PROBLEM:
Produce a verbatim transcript of the entries below, excluding pictures.

DATASET EXCERPTS below:

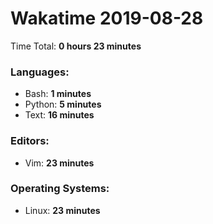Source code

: # Wakatime 2019-08-28

Time Total: **0 hours 23 minutes**

### Languages:
- Bash: **1 minutes** 
- Python: **5 minutes** 
- Text: **16 minutes** 

### Editors:
- Vim: **23 minutes** 

### Operating Systems:
- Linux: **23 minutes**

End of DATASET EXCERPTS.

ANSWER AREA:
Source code

: # Wakatime 2019-08-28

Time Total: **0 hours 23 minutes**

### Languages:
- Bash: **1 minutes** 
- Python: **5 minutes** 
- Text: **16 minutes** 

### Editors:
- Vim: **23 minutes** 

### Operating Systems:
- Linux: **23 minutes**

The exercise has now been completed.